Data extracted from a collection
== Segment start ==
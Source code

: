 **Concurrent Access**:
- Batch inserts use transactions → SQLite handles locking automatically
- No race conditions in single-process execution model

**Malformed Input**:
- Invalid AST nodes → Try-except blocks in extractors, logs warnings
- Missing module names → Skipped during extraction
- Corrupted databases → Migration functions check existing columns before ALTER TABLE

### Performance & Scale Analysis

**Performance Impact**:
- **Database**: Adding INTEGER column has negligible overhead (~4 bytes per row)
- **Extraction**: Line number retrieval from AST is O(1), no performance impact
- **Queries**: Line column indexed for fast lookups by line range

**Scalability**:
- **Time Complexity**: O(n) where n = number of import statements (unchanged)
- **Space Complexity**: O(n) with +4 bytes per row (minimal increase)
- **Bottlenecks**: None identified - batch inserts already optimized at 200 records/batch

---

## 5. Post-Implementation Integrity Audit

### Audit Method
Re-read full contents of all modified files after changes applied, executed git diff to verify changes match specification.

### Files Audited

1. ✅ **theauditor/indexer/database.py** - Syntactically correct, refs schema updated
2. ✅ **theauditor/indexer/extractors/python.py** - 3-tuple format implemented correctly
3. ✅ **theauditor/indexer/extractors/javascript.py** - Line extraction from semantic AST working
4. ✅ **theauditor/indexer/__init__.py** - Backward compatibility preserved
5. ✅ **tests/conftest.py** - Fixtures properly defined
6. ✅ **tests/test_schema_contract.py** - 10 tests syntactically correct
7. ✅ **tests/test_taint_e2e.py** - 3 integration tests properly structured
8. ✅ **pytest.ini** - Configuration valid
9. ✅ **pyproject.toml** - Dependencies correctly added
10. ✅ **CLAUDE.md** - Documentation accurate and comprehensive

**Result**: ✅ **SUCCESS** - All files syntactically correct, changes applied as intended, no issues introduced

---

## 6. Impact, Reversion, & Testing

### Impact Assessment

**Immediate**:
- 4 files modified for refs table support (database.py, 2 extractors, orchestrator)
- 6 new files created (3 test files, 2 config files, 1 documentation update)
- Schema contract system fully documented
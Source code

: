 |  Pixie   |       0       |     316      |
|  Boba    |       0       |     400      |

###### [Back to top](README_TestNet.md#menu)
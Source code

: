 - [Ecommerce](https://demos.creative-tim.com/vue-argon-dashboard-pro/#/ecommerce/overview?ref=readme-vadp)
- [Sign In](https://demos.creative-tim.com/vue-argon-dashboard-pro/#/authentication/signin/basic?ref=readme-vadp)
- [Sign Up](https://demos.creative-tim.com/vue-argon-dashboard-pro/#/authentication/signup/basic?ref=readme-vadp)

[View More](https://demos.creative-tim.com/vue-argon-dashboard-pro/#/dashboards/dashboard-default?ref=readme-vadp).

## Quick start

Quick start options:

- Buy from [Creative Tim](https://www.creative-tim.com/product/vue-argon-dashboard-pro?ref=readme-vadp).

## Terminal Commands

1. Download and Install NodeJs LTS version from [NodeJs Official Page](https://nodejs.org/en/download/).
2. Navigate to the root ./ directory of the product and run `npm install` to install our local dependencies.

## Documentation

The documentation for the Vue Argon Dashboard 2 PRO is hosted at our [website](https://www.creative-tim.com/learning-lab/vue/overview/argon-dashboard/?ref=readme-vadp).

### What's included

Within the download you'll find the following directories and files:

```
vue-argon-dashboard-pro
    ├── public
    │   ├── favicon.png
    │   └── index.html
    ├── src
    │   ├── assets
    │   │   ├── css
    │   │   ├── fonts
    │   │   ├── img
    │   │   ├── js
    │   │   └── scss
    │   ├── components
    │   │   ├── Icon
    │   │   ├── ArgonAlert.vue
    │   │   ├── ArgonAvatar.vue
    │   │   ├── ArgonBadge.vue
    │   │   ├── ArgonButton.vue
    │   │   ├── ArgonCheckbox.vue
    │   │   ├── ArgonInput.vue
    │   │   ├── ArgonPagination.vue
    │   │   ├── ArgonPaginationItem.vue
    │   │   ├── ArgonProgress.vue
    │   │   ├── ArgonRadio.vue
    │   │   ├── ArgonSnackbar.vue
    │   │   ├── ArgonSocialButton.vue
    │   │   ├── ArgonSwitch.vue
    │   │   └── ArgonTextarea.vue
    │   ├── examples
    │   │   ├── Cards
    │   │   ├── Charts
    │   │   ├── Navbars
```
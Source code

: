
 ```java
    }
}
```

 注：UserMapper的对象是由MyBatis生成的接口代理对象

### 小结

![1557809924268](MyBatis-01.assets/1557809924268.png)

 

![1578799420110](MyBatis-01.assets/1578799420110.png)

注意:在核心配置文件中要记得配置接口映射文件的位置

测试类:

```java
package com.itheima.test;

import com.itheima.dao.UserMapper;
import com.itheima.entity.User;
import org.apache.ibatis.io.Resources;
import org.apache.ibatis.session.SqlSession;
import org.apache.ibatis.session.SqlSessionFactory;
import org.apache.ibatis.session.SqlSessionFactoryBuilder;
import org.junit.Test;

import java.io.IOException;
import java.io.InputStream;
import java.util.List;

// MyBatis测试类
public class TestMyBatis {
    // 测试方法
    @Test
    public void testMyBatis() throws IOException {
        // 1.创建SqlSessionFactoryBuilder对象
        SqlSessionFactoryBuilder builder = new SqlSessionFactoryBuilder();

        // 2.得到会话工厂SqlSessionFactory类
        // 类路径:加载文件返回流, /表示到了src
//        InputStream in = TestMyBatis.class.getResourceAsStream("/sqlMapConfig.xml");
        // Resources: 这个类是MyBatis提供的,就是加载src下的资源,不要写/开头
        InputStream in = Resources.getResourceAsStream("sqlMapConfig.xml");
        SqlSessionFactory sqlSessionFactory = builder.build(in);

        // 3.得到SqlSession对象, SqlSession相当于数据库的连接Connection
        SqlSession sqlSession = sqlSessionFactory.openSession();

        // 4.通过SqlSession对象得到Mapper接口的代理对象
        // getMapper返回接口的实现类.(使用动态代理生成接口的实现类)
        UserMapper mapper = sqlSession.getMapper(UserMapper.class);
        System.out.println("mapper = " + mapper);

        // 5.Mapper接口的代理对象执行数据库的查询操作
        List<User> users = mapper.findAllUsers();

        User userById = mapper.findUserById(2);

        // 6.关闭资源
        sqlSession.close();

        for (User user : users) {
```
== Segment end ==
Write out exactly the lines between the start of the entries and the line containing "5. ✅ **tests/conftest.py**", including that line and the first one.

Source code

: **Concurrent Access**:
- Batch inserts use transactions → SQLite handles locking automatically
- No race conditions in single-process execution model

**Malformed Input**:
- Invalid AST nodes → Try-except blocks in extractors, logs warnings
- Missing module names → Skipped during extraction
- Corrupted databases → Migration functions check existing columns before ALTER TABLE

### Performance & Scale Analysis

**Performance Impact**:
- **Database**: Adding INTEGER column has negligible overhead (~4 bytes per row)
- **Extraction**: Line number retrieval from AST is O(1), no performance impact
- **Queries**: Line column indexed for fast lookups by line range

**Scalability**:
- **Time Complexity**: O(n) where n = number of import statements (unchanged)
- **Space Complexity**: O(n) with +4 bytes per row (minimal increase)
- **Bottlenecks**: None identified - batch inserts already optimized at 200 records/batch

---

## 5. Post-Implementation Integrity Audit

### Audit Method
Re-read full contents of all modified files after changes applied, executed git diff to verify changes match specification.

### Files Audited

1. ✅ **theauditor/indexer/database.py** - Syntactically correct, refs schema updated
2. ✅ **theauditor/indexer/extractors/python.py** - 3-tuple format implemented correctly
3. ✅ **theauditor/indexer/extractors/javascript.py** - Line extraction from semantic AST working
4. ✅ **theauditor/indexer/__init__.py** - Backward compatibility preserved
5. ✅ **tests/conftest.py** - Fixtures properly defined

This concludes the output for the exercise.